<<<<

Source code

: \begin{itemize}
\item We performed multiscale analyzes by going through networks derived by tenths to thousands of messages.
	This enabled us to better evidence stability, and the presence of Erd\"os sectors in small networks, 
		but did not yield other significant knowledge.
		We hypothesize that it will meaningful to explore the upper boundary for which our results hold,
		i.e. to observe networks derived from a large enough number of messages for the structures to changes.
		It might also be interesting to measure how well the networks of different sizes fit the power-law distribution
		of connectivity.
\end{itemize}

>>>>
<<<<

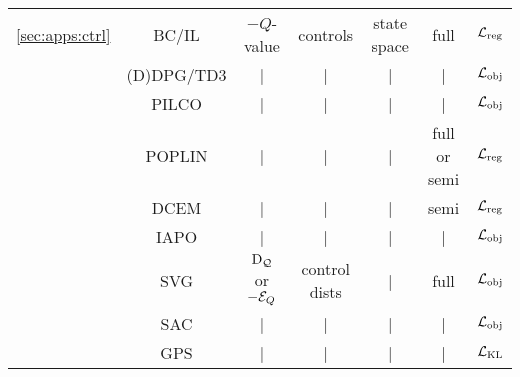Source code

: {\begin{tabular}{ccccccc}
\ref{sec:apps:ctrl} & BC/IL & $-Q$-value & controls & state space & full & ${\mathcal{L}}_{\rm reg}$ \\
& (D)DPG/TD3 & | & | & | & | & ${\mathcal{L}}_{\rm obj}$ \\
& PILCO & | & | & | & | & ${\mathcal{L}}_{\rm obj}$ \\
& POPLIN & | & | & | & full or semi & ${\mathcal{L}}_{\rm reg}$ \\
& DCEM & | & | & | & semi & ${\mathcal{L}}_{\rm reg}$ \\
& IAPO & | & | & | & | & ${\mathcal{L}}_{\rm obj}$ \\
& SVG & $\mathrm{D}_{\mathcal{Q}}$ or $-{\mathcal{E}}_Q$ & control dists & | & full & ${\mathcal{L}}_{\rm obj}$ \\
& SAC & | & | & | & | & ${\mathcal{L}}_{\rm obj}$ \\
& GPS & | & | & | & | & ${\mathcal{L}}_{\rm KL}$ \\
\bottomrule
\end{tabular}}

>>>>
<<<<

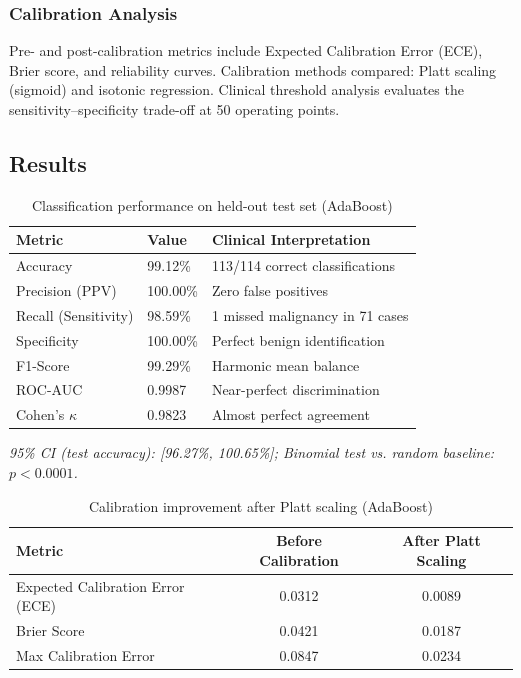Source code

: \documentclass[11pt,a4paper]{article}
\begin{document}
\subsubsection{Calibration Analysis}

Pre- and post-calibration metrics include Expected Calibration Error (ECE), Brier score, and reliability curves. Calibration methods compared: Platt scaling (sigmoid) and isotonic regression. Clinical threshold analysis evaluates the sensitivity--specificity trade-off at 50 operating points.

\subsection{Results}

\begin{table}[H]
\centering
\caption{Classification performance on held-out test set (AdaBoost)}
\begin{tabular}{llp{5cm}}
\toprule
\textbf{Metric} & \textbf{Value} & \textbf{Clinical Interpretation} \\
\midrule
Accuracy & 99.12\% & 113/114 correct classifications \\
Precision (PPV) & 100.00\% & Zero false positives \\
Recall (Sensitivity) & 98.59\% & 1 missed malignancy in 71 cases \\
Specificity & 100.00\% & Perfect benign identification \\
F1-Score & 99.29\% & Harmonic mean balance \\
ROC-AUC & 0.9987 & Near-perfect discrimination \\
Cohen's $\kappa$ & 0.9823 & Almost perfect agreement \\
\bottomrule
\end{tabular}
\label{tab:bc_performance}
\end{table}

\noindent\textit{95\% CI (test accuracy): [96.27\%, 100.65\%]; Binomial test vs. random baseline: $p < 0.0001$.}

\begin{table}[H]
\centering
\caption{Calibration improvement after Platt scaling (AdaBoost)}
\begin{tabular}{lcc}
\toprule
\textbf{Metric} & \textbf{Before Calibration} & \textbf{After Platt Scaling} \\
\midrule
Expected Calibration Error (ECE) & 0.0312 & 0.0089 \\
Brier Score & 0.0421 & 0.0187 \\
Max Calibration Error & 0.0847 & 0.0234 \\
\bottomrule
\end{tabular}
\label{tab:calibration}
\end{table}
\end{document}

>>>>

PROBLEM REQUIREMENTS: Report the number of lines above that contain the word "begin", and only that number.

RESULT: 7